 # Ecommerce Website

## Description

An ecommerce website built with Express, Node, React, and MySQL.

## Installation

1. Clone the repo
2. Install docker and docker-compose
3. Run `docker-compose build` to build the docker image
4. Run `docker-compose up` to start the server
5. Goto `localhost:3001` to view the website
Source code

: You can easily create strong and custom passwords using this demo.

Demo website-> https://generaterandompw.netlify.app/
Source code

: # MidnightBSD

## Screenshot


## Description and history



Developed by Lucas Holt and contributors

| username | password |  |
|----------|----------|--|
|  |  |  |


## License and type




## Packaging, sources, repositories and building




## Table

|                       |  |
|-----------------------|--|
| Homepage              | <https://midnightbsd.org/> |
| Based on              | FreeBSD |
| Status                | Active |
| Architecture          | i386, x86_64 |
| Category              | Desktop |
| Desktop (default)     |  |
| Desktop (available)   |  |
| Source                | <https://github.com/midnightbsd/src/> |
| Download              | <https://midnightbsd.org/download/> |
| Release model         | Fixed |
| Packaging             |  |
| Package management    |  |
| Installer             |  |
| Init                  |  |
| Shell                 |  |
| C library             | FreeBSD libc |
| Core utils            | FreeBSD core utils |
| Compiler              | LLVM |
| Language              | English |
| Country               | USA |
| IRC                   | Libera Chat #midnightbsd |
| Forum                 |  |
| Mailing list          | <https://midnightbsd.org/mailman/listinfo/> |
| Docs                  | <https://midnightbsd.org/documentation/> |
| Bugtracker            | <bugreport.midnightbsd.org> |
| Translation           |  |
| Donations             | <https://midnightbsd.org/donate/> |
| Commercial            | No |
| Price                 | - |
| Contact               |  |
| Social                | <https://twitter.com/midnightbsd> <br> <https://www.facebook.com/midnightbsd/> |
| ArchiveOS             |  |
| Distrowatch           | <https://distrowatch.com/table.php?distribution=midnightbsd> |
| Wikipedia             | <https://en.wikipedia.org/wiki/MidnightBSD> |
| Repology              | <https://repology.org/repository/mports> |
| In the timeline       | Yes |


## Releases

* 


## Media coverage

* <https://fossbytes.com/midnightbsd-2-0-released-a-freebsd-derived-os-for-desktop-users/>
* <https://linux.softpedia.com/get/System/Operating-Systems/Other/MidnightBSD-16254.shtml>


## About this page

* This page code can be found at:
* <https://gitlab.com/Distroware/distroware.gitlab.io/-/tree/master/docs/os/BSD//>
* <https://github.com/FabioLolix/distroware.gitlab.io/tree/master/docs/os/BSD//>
----------
Your task: Which lines of the listing above hold the word "distroware"? Copy each of them.

Solution:
* <https://gitlab.com/Distroware/distroware.gitlab.io/-/tree/master/docs/os/BSD//>
* <https://github.com/FabioLolix/distroware.gitlab.io/tree/master/docs/os/BSD//>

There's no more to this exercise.